*WHAT THE TASK REQUIRES*
What is needed is an exact copy of the entries below, from the line that contains "by @BeaMilz #RStats" through the final line, both included, and nothing else.

** DATA FOR REVIEW follows **

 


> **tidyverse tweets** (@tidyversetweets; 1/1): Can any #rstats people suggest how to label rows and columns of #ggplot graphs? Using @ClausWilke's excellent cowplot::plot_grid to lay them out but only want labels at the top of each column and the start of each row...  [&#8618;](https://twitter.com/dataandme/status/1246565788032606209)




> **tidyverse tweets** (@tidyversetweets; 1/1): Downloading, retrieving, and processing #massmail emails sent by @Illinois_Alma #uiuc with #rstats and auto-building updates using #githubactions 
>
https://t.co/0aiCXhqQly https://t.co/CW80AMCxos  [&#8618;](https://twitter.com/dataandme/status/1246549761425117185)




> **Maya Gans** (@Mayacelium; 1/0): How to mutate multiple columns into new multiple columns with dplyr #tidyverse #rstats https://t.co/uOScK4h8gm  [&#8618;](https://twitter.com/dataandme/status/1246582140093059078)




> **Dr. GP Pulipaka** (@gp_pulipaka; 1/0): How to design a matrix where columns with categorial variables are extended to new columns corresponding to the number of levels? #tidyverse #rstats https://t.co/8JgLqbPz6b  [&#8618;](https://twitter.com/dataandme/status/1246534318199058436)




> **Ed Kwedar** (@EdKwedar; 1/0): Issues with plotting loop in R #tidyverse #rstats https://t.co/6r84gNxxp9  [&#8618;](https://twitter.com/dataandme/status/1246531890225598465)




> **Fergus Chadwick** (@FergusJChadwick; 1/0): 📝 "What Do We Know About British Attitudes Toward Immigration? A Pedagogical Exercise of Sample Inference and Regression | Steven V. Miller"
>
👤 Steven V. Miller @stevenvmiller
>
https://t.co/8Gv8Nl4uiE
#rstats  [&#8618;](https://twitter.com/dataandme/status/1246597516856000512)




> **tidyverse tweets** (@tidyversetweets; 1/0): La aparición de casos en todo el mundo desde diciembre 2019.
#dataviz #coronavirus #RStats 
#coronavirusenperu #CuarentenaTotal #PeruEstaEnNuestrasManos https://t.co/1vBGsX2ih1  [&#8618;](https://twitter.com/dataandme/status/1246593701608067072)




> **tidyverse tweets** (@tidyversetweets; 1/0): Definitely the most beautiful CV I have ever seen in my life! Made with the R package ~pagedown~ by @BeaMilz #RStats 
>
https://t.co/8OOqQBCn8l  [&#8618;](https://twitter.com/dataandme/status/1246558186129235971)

** End of DATA FOR REVIEW **

*ANSWER TO THIS EXERCISE*
> **tidyverse tweets** (@tidyversetweets; 1/0): Definitely the most beautiful CV I have ever seen in my life! Made with the R package ~pagedown~ by @BeaMilz #RStats 
>
https://t.co/8OOqQBCn8l  [&#8618;](https://twitter.com/dataandme/status/1246558186129235971)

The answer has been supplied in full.